Na dança, área a que Miguel Loureiro afirmou desde sempre querer dar espaço, Tânia Carvalho é a criadora que abre o ano com duas produções. A primeira é Doesdicon, com o coletivo do Funchal Dançando Com a Diferença, e apresentada em parceria com Blasons, de François Chaignaud (19 a 21 de setembro). A segunda, uma estreia absoluta com o bailarino e coreógrafo Matthieu Ehr-larcher — com o qual forma um novo coletivo-duo, Papillons d’ éternité —, chama-se Nymphalis Antiopa e mostra-se 27 e 28 de setembro. Em janeiro (10 e 11) chega-nos a peça de Catarina Miranda sobre o Teatro Noh do Japão e que lhe valeu um Prémio Bienal de Veneza. Destaca-se ainda o novo solo de Olga Roriz, dez anos depois de A Sagração da Primavera. “A coreógrafa volta a sentir-se impelida a um novo impacto consigo mesma”, lê-se na sinopse de O Salvado, nome dado ao solo que sobe à Sala Luís Miguel Cintra de 9 a 12 de julho. De acordo com o diretor artístico daquele teatro, foi Roriz que lhe telefonou indicando que “gostaria de fazer o último solo como bailarina”. “Disse-lhe: ‘é para já’. A Olga Roriz é um monumento cénico”, constata.
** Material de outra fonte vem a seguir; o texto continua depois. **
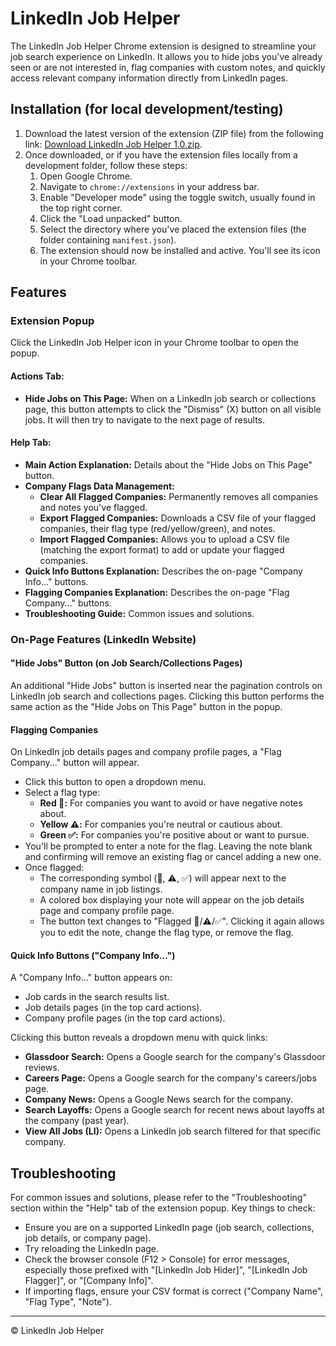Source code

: # LinkedIn Job Helper

The LinkedIn Job Helper Chrome extension is designed to streamline your job search experience on LinkedIn. It allows you to hide jobs you've already seen or are not interested in, flag companies with custom notes, and quickly access relevant company information directly from LinkedIn pages.

## Installation (for local development/testing)

1.  Download the latest version of the extension (ZIP file) from the following link: [Download LinkedIn Job Helper 1.0.zip](https://foxhunt.s3.us-west-2.amazonaws.com/Chrome+Extensions/LinkedIn+Job+Helper/LinkedIn+Job+Helper+1.0.zip).
2.  Once downloaded, or if you have the extension files locally from a development folder, follow these steps:
    1.  Open Google Chrome.
    2.  Navigate to `chrome://extensions` in your address bar.
    3.  Enable "Developer mode" using the toggle switch, usually found in the top right corner.
    4.  Click the "Load unpacked" button.
    5.  Select the directory where you've placed the extension files (the folder containing `manifest.json`).
    6.  The extension should now be installed and active. You'll see its icon in your Chrome toolbar.

## Features

### Extension Popup

Click the LinkedIn Job Helper icon in your Chrome toolbar to open the popup.

#### Actions Tab:

*   **Hide Jobs on This Page:** When on a LinkedIn job search or collections page, this button attempts to click the "Dismiss" (X) button on all visible jobs. It will then try to navigate to the next page of results.

#### Help Tab:

*   **Main Action Explanation:** Details about the "Hide Jobs on This Page" button.
*   **Company Flags Data Management:**
    *   **Clear All Flagged Companies:** Permanently removes all companies and notes you've flagged.
    *   **Export Flagged Companies:** Downloads a CSV file of your flagged companies, their flag type (red/yellow/green), and notes.
    *   **Import Flagged Companies:** Allows you to upload a CSV file (matching the export format) to add or update your flagged companies.
*   **Quick Info Buttons Explanation:** Describes the on-page "Company Info..." buttons.
*   **Flagging Companies Explanation:** Describes the on-page "Flag Company..." buttons.
*   **Troubleshooting Guide:** Common issues and solutions.

### On-Page Features (LinkedIn Website)

#### "Hide Jobs" Button (on Job Search/Collections Pages)

An additional "Hide Jobs" button is inserted near the pagination controls on LinkedIn job search and collections pages. Clicking this button performs the same action as the "Hide Jobs on This Page" button in the popup.

#### Flagging Companies

On LinkedIn job details pages and company profile pages, a "Flag Company..." button will appear.

*   Click this button to open a dropdown menu.
*   Select a flag type:
    *   **Red 🚩:** For companies you want to avoid or have negative notes about.
    *   **Yellow ⚠️:** For companies you're neutral or cautious about.
    *   **Green ✅:** For companies you're positive about or want to pursue.
*   You'll be prompted to enter a note for the flag. Leaving the note blank and confirming will remove an existing flag or cancel adding a new one.
*   Once flagged:
    *   The corresponding symbol (🚩, ⚠️, ✅) will appear next to the company name in job listings.
    *   A colored box displaying your note will appear on the job details page and company profile page.
    *   The button text changes to "Flagged 🚩/⚠️/✅". Clicking it again allows you to edit the note, change the flag type, or remove the flag.

#### Quick Info Buttons ("Company Info...")

A "Company Info..." button appears on:

*   Job cards in the search results list.
*   Job details pages (in the top card actions).
*   Company profile pages (in the top card actions).

Clicking this button reveals a dropdown menu with quick links:

*   **Glassdoor Search:** Opens a Google search for the company's Glassdoor reviews.
*   **Careers Page:** Opens a Google search for the company's careers/jobs page.
*   **Company News:** Opens a Google News search for the company.
*   **Search Layoffs:** Opens a Google search for recent news about layoffs at the company (past year).
*   **View All Jobs (LI):** Opens a LinkedIn job search filtered for that specific company.

## Troubleshooting

For common issues and solutions, please refer to the "Troubleshooting" section within the "Help" tab of the extension popup. Key things to check:

*   Ensure you are on a supported LinkedIn page (job search, collections, job details, or company page).
*   Try reloading the LinkedIn page.
*   Check the browser console (F12 > Console) for error messages, especially those prefixed with "[LinkedIn Job Hider]", "[LinkedIn Job Flagger]", or "[Company Info]".
*   If importing flags, ensure your CSV format is correct ("Company Name", "Flag Type", "Note").

---

&copy; LinkedIn Job Helper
Fernando Pessoa e ativistas climáticos
“O São Luiz é isto. Entre a filigrana clássica que está na sala principal e as propostas um bocadinho mais desopilantes”, resume o diretor artístico do teatro municipal lisboeta, que depois de uma temporada em que herdara compromissos da sua antecessora, Aida Tavares, assina agora uma programação da qual recebe apenas um espetáculo (da companhia Hotel Europa).
“Não faço programação institucional ou para encher calendário”, diz ao Observador, admitindo sentir os efeitos do encerramento (alguns temporários, como o São Carlos, outros definitivos, como o Teatro da Politécnica) de teatros da cidade. “Tenho sofrido imensa pressão porque Lisboa está com poucos espaços para apresentar”.
No teatro, um ex-líbris da temporada é nova criação de Robert Wilson, Pessoa — Since I’ve been me, que o Observador noticiou na última semana. “É um olhar sobre o Fernando Pessoa ainda mais misterioso, mais sombrio”, nota o diretor artístico do São Luiz. O espetáculo chega ao palco lisboeta em apenas duas récitas, a 7 e 8 de março. Nas últimas passagens do encenador norte-americano em Portugal, as apresentações têm esgotado várias semanas antes da estreia. Por isso mesmo, Miguel Loureiro admite que permanecem “negociações” para “alargar um bocadinho o espaço de apresentação”.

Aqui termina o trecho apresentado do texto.